Unless… you can physically disable the write access. That’s why I opened this thread. The idea of write protecting with Opal and a physical switch sounds good to me though. I once hired a hacker to hack one of my websites and he gave up because my website was returning 418 HTTP codes (stands for the Teapot Protocol - officially released as a joke). Now, I imagine a hacker could potentially IDA Pro me but still face another hurdle which may be enough to have them give up on compromising the read-only section of the computer (and eventually the source of truth for other computers).

It may be impossible to crack the encryption when it stands alone after you boot the computer. But what about the scenario when the computer is actively being used, browsing the internet, downloading and installing system packages from HTTP endpoints, and, in my particular scenario, being used to respond to this thread.

This thread may be turning into a discussion about using encryption to protect information, which is cool. But the reason I opened it was to figure out a way of reliably ensuring bits and bytes remain intact, regardless of the environment or the “adversaries”.

And honestly, I’d love for the NSA to break through multiple levels of encryption, only to find an empty physically write-protected drive. Edit: I’d love for the NSA to cautiously decrypt the information they are looking for while keeping my firmware intact. Make them do this a few times, and then you can actually hide whatever it is that needs the encryption. For me, it’s the Qubes ISO.

With software encryption your keys are always in memory, with SED its never in memory ( unless you did it wrong). The password is in memory for only a split second, for you to unlock the drive and then scrub that memory, but even then the password is not the key needed to decrypt anything.

I also advise the belt-and-suspenders methodology when it comes to protecting important information from specific adversaries. I once designed a system with Opal and three layers of software encryption for specific purposes. The hardware encryption you get for free, and you can add just as many layers of software encryption to that as you need on top of that but then key management is a bear. It all depends on who you are protecting it from. Who is your nemesis.

But I think we have strayed far enough off topic at this point. All I wanted to say is Opal/SED can be used to write protect the unencrypted boot partition on Qubes. Nobody is going to mess with your UEFI/Grub configuration if they can’t even write to the drive. Protecting hardware against someone reflashing your physical drive is a little out of scope even for a Qubes forum. Feel free to contact me off list if you would like to extend the conversation.
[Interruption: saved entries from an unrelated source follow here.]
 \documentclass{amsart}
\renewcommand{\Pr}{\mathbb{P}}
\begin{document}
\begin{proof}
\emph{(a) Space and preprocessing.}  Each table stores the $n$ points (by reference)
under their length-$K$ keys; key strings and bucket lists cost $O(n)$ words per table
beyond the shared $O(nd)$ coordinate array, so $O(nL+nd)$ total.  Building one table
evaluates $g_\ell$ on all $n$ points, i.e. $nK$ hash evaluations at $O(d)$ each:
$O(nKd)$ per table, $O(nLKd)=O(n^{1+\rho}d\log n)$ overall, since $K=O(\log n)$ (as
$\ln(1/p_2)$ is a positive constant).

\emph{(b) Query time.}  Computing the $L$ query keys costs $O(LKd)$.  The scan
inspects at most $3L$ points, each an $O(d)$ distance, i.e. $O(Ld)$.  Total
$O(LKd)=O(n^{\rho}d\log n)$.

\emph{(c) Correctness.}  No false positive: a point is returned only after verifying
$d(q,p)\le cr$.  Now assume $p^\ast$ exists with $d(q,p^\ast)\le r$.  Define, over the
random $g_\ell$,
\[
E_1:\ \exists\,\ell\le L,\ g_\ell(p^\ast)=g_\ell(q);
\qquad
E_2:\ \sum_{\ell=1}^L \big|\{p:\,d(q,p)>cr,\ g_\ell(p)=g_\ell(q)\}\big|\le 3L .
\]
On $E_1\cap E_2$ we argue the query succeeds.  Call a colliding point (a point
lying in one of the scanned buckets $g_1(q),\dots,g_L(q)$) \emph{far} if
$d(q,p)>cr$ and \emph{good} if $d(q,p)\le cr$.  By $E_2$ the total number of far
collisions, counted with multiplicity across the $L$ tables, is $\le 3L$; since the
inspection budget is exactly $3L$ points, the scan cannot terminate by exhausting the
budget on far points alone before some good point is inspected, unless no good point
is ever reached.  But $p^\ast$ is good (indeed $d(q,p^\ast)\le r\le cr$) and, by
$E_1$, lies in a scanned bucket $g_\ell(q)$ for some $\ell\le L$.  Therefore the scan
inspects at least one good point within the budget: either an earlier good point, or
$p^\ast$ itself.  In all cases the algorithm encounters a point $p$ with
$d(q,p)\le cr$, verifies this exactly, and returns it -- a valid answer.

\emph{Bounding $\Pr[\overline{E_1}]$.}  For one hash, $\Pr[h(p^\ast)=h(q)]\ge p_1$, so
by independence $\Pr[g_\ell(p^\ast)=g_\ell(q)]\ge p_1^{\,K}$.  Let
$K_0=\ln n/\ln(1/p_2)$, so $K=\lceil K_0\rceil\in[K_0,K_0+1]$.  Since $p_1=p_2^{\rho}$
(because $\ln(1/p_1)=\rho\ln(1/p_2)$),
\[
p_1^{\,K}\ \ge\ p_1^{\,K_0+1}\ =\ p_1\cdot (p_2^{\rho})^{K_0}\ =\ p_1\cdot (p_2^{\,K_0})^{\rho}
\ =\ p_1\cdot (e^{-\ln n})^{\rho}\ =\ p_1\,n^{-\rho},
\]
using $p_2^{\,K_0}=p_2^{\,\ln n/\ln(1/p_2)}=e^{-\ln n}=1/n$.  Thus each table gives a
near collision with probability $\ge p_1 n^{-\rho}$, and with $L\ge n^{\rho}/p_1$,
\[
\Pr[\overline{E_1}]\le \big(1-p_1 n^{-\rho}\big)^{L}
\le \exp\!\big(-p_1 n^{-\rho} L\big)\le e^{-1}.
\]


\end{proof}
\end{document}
IDA Pro has a great plugin system, so yes you can extend it with your AI if you like. There are already plugins that will do fancy things like extract keys and other things from memory. There are lots of fun things you can do with it, if you can afford it these days.

In case of Qubes someone has to first break away from Xen virtualization to get into dom0 to get the encryption key.
If attacker is already in dom0 then he also can install malware in your firmware to have a keylogger that will allow him to get your hardware encryption password.
Yes, it’ll be harder than to just get the key from RAM as it’ll be with software encryption but it’s still possible.

But as you’ve said it all depends on your threat model. If you’re Snowden and want to cross the border with an encrypted drive full of data that will land you in prison for life in best case then you won’t want to use hardware encryption that will be possible to be bypassed.